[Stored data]

::::::

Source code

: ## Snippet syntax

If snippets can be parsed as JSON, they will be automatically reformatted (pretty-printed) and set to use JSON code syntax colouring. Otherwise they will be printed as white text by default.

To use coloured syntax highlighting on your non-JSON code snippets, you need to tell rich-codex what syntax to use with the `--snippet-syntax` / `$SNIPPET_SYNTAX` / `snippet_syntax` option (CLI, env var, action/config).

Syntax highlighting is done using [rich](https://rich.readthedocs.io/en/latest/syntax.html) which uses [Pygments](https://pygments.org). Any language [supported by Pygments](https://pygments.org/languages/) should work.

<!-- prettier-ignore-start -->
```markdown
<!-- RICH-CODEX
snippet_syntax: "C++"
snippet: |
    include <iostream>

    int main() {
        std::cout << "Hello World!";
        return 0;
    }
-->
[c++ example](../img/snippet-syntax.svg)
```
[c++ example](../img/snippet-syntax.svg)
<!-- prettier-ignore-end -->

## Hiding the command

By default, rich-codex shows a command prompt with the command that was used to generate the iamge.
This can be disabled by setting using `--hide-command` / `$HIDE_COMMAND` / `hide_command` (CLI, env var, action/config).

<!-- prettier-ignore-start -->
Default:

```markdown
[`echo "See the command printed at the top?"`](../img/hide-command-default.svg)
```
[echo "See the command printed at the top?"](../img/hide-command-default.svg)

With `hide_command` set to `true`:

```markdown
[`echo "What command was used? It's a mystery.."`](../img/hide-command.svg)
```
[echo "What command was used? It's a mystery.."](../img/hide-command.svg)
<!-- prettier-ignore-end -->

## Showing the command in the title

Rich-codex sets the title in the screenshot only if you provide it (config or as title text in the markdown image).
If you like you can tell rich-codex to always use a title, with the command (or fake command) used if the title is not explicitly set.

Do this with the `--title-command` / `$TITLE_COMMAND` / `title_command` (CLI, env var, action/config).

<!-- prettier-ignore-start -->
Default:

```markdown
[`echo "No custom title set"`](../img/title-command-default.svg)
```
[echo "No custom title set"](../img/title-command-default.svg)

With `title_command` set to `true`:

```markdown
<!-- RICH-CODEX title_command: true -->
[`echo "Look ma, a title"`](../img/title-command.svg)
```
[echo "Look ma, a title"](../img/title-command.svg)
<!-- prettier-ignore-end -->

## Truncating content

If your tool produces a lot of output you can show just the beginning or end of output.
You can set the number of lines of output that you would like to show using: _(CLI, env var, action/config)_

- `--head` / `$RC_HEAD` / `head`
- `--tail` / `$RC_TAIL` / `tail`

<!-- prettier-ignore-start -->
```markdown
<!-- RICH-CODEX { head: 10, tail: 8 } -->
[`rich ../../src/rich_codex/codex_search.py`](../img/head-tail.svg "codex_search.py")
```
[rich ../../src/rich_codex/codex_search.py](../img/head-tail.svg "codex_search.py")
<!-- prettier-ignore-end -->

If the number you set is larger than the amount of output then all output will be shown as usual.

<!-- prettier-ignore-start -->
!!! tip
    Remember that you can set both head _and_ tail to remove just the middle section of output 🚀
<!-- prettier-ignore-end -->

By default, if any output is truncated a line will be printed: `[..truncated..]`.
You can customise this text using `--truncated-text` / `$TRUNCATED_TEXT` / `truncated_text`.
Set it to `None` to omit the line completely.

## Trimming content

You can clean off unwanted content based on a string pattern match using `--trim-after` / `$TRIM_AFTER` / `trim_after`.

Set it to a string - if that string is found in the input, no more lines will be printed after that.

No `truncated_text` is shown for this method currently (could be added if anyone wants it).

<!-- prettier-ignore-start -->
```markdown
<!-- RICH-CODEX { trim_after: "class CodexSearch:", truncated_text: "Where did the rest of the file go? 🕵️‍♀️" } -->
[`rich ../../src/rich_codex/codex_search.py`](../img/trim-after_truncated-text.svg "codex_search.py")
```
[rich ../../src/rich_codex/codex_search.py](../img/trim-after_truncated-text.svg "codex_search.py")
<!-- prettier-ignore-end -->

::::::

_WORK TO COMPLETE_. Every entry needs to be copied again, word for word.

_SOLUTION BELOW_.
Source code

: ## Snippet syntax

If snippets can be parsed as JSON, they will be automatically reformatted (pretty-printed) and set to use JSON code syntax colouring. Otherwise they will be printed as white text by default.

To use coloured syntax highlighting on your non-JSON code snippets, you need to tell rich-codex what syntax to use with the `--snippet-syntax` / `$SNIPPET_SYNTAX` / `snippet_syntax` option (CLI, env var, action/config).

Syntax highlighting is done using [rich](https://rich.readthedocs.io/en/latest/syntax.html) which uses [Pygments](https://pygments.org). Any language [supported by Pygments](https://pygments.org/languages/) should work.

<!-- prettier-ignore-start -->
```markdown
<!-- RICH-CODEX
snippet_syntax: "C++"
snippet: |
    include <iostream>

    int main() {
        std::cout << "Hello World!";
        return 0;
    }
-->
[c++ example](../img/snippet-syntax.svg)
```
[c++ example](../img/snippet-syntax.svg)
<!-- prettier-ignore-end -->

## Hiding the command

By default, rich-codex shows a command prompt with the command that was used to generate the iamge.
This can be disabled by setting using `--hide-command` / `$HIDE_COMMAND` / `hide_command` (CLI, env var, action/config).

<!-- prettier-ignore-start -->
Default:

```markdown
[`echo "See the command printed at the top?"`](../img/hide-command-default.svg)
```
[echo "See the command printed at the top?"](../img/hide-command-default.svg)

With `hide_command` set to `true`:

```markdown
[`echo "What command was used? It's a mystery.."`](../img/hide-command.svg)
```
[echo "What command was used? It's a mystery.."](../img/hide-command.svg)
<!-- prettier-ignore-end -->

## Showing the command in the title

Rich-codex sets the title in the screenshot only if you provide it (config or as title text in the markdown image).
If you like you can tell rich-codex to always use a title, with the command (or fake command) used if the title is not explicitly set.

Do this with the `--title-command` / `$TITLE_COMMAND` / `title_command` (CLI, env var, action/config).

<!-- prettier-ignore-start -->
Default:

```markdown
[`echo "No custom title set"`](../img/title-command-default.svg)
```
[echo "No custom title set"](../img/title-command-default.svg)

With `title_command` set to `true`:

```markdown
<!-- RICH-CODEX title_command: true -->
[`echo "Look ma, a title"`](../img/title-command.svg)
```
[echo "Look ma, a title"](../img/title-command.svg)
<!-- prettier-ignore-end -->

## Truncating content

If your tool produces a lot of output you can show just the beginning or end of output.
You can set the number of lines of output that you would like to show using: _(CLI, env var, action/config)_

- `--head` / `$RC_HEAD` / `head`
- `--tail` / `$RC_TAIL` / `tail`

<!-- prettier-ignore-start -->
```markdown
<!-- RICH-CODEX { head: 10, tail: 8 } -->
[`rich ../../src/rich_codex/codex_search.py`](../img/head-tail.svg "codex_search.py")
```
[rich ../../src/rich_codex/codex_search.py](../img/head-tail.svg "codex_search.py")
<!-- prettier-ignore-end -->

If the number you set is larger than the amount of output then all output will be shown as usual.

<!-- prettier-ignore-start -->
!!! tip
    Remember that you can set both head _and_ tail to remove just the middle section of output 🚀
<!-- prettier-ignore-end -->

By default, if any output is truncated a line will be printed: `[..truncated..]`.
You can customise this text using `--truncated-text` / `$TRUNCATED_TEXT` / `truncated_text`.
Set it to `None` to omit the line completely.

## Trimming content

You can clean off unwanted content based on a string pattern match using `--trim-after` / `$TRIM_AFTER` / `trim_after`.

Set it to a string - if that string is found in the input, no more lines will be printed after that.

No `truncated_text` is shown for this method currently (could be added if anyone wants it).

<!-- prettier-ignore-start -->
```markdown
<!-- RICH-CODEX { trim_after: "class CodexSearch:", truncated_text: "Where did the rest of the file go? 🕵️‍♀️" } -->
[`rich ../../src/rich_codex/codex_search.py`](../img/trim-after_truncated-text.svg "codex_search.py")
```
[rich ../../src/rich_codex/codex_search.py](../img/trim-after_truncated-text.svg "codex_search.py")
<!-- prettier-ignore-end -->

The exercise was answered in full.